Requirement:
Check each line below for the word "luxfi". How many have it? Answer with the number only.
=== Section Start ===
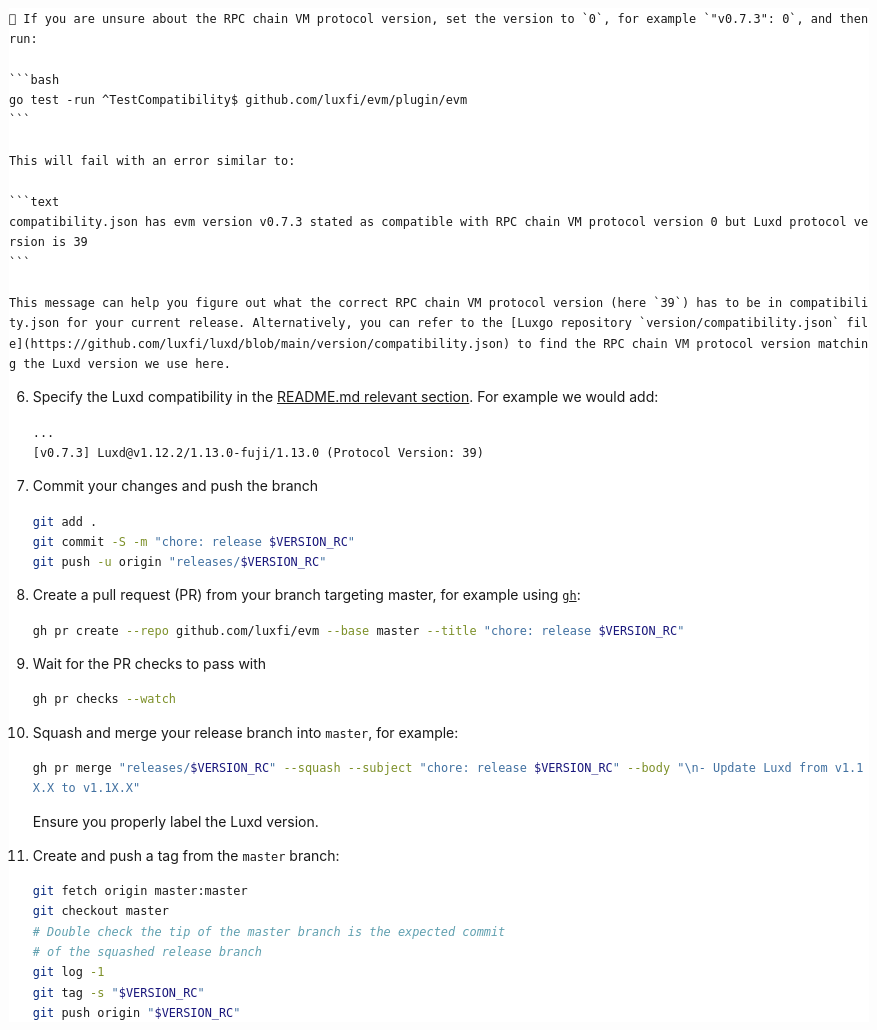     💁 If you are unsure about the RPC chain VM protocol version, set the version to `0`, for example `"v0.7.3": 0`, and then run:

    ```bash
    go test -run ^TestCompatibility$ github.com/luxfi/evm/plugin/evm
    ```

    This will fail with an error similar to:

    ```text
    compatibility.json has evm version v0.7.3 stated as compatible with RPC chain VM protocol version 0 but Luxd protocol version is 39
    ```

    This message can help you figure out what the correct RPC chain VM protocol version (here `39`) has to be in compatibility.json for your current release. Alternatively, you can refer to the [Luxgo repository `version/compatibility.json` file](https://github.com/luxfi/luxd/blob/main/version/compatibility.json) to find the RPC chain VM protocol version matching the Luxd version we use here.
6. Specify the Luxd compatibility in the [README.md relevant section](../../README.md#luxd-compatibility). For example we would add:

    ```text
    ...
    [v0.7.3] Luxd@v1.12.2/1.13.0-fuji/1.13.0 (Protocol Version: 39)
    ```

7. Commit your changes and push the branch

    ```bash
    git add .
    git commit -S -m "chore: release $VERSION_RC"
    git push -u origin "releases/$VERSION_RC"
    ```

8. Create a pull request (PR) from your branch targeting master, for example using [`gh`](https://cli.github.com/):

    ```bash
    gh pr create --repo github.com/luxfi/evm --base master --title "chore: release $VERSION_RC"
    ```

9. Wait for the PR checks to pass with

    ```bash
    gh pr checks --watch
    ```

10. Squash and merge your release branch into `master`, for example:

    ```bash
    gh pr merge "releases/$VERSION_RC" --squash --subject "chore: release $VERSION_RC" --body "\n- Update Luxd from v1.1X.X to v1.1X.X"
    ```
    Ensure you properly label the Luxd version.

11. Create and push a tag from the `master` branch:

    ```bash
    git fetch origin master:master
    git checkout master
    # Double check the tip of the master branch is the expected commit
    # of the squashed release branch
    git log -1
    git tag -s "$VERSION_RC"
    git push origin "$VERSION_RC"
    ```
=== Section End ===
Task result:
3